The percentage of draft horses sold or shown who travel correct at both ends is falling. Today, many draft horses carry their heads high on necks of impressive lengths, lifting exceptionally high in front when trotted forth on halter or in harness. This commands the public's attention. However, are judges and buyers paying less attention to how a draft horse moves behind?

Too many big upstanding geldings and mares bred today, handsome horses with added stretch, travel wrong behind. Close observation from the side suggests the hind legs on many big, stretchy draft horses are scrambling to keep up with the horses' front legs. There is little or no evidence of lift and/or length of stride. Draft horses are athletes that should lift behind as they do in front.

This raises the question, do many of the taller draft horses bred today have too much stretch to facilitate action behind that is as eye-catching as it is in front?

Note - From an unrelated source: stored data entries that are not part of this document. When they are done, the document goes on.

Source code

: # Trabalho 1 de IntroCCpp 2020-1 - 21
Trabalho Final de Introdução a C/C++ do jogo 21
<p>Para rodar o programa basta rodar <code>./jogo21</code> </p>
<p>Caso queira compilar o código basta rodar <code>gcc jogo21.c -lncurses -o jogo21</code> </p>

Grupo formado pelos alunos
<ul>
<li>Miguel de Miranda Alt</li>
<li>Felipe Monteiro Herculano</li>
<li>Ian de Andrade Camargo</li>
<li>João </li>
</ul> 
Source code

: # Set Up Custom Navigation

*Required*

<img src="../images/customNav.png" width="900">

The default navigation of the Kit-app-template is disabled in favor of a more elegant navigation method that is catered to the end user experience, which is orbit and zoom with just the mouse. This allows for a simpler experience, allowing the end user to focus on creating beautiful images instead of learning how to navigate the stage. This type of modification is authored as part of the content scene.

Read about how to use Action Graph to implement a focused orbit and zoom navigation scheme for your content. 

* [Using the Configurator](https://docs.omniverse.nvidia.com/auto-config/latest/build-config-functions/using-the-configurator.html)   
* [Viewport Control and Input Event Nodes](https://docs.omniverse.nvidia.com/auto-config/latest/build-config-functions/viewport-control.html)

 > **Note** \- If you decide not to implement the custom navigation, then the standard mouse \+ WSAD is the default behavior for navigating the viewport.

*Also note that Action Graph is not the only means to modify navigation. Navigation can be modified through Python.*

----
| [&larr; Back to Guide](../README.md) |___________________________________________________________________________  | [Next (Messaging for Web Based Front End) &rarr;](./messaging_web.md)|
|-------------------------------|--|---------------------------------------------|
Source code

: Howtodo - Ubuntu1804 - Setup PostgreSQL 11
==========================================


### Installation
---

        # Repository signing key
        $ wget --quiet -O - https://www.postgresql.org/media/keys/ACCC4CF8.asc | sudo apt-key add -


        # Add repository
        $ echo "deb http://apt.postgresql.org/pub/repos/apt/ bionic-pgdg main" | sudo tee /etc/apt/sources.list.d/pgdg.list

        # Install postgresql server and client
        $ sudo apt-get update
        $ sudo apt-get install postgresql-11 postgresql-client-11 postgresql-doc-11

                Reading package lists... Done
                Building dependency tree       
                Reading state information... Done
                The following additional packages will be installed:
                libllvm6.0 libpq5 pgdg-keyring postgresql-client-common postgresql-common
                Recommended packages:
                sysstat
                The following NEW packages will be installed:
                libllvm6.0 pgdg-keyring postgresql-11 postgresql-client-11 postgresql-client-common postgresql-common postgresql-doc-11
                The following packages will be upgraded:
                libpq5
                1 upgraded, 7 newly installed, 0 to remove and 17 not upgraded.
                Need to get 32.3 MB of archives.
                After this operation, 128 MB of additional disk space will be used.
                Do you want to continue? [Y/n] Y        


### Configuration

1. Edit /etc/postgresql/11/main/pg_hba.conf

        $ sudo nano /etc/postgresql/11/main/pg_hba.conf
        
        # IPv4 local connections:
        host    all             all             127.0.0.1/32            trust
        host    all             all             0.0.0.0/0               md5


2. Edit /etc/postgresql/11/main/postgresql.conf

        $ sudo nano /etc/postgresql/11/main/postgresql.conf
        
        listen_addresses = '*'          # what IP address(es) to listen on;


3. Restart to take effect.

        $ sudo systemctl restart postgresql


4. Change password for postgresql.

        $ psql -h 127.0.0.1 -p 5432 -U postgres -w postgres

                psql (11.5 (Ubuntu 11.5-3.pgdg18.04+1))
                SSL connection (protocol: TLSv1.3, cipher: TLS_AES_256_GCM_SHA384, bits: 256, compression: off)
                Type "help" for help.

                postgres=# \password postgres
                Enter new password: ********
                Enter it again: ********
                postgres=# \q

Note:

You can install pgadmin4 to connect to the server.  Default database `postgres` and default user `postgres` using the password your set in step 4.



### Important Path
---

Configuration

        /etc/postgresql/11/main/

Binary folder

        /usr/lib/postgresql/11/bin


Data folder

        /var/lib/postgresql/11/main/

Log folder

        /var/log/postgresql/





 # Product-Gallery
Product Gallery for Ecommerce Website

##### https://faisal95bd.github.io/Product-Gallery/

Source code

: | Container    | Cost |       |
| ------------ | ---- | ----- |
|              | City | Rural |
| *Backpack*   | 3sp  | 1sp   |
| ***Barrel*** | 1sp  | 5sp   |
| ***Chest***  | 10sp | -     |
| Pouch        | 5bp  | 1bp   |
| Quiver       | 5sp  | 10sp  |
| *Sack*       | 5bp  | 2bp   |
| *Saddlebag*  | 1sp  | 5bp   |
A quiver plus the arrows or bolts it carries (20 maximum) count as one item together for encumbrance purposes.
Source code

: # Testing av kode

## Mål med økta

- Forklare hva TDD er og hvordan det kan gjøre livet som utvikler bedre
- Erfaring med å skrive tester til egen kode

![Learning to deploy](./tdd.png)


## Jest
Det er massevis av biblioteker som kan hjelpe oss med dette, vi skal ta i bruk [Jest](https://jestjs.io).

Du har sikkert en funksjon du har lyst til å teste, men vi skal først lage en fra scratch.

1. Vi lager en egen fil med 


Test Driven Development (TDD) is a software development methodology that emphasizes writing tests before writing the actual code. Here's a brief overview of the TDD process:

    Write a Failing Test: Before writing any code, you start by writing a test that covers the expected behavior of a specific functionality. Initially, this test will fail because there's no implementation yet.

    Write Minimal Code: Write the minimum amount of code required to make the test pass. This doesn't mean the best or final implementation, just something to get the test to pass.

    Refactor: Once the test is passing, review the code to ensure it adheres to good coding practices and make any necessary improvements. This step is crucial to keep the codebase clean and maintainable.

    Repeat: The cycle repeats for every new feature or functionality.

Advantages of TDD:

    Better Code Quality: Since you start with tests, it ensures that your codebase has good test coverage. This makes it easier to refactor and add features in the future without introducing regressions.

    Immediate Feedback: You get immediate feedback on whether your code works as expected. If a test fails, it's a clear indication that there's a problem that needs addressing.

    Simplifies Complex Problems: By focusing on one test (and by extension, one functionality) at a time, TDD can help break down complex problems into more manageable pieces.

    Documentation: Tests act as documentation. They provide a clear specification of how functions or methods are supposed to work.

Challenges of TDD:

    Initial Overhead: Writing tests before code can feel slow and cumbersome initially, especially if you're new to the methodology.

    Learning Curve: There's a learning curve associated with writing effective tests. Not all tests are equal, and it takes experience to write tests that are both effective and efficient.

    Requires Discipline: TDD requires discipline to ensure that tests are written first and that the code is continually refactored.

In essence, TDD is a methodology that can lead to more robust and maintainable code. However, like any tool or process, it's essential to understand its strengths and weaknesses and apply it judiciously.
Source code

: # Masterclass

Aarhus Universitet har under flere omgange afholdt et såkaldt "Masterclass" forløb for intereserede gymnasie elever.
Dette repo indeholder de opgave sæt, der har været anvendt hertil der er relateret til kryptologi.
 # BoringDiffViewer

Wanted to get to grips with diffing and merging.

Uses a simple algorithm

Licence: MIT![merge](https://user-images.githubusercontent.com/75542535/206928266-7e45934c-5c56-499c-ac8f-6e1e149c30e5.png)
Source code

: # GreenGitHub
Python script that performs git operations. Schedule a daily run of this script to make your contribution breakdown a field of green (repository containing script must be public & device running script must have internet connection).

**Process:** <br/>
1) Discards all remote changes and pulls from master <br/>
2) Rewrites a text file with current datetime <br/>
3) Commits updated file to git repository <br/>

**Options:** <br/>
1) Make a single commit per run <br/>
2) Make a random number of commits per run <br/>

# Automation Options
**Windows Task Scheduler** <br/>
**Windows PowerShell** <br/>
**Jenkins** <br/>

When horsemen state there is something wrong with draft horses whose two hocks rise and fall like pistons, showing their steel bottoms, I am concerned for our draft horse breeds. Yet, I have heard pundits ringside make such statements. These horses don't have stringhalt, they have animation!

A growing number of horsemen showing draft horses on halter and in harness force horses held in hand to carry their heads too high. The horses look uncomfortable and one wonders when their noses are pointed straight out, if the horses, which have binocular vision, can see ahead. When draft horses shown in this manner, be it on halter or in harness, move away from you, their hocks open wide, something no judge of horseflesh should tolerate. When their hind feet hit the ground, they are spread. Such draft horses appear to waddle behind like ducks out of water.

Nobody likes an attractive head-set on a big, upstanding, well-balanced draft horse more than I. However, the number of draft horses lacking balance is growing. They have the height sought by hitch horse owners, but all too often their backs appear one, two or three vertebrae too long. Many long-necked, long-backed draft horses performing in harness have lots of lift in front, albeit man paddle and/or rope-walk. However, the hind legs on many of these big stretchy horses seem to drag. Their hocks fail to rise and fall like pistons, working tight, side-by-side, flashing the steel on their shod feet. In fact, the hind feet hardly leave the ground when they move.

It is difficult to breed upstanding draft horses with the short, tight backs horsemen of earlier generations promoted. Yet, I ask, are horsemen breeding too many draft horses today that are too extreme to facilitate correct action?

While the trade for hitch horses sparks today's market, breeders must remember but a small percentage of the draft horses bred today will wear harness in a show ring. We need sound, correct-moving draft horses for horsemen who work draft horses and for those who pull, as well as for those who show. Whatever their size, I feel draft horses should be balanced athletes that travel correct, with classic action, both front and rear. It is important draft horse breeders remember the basics. At least this is how I see it!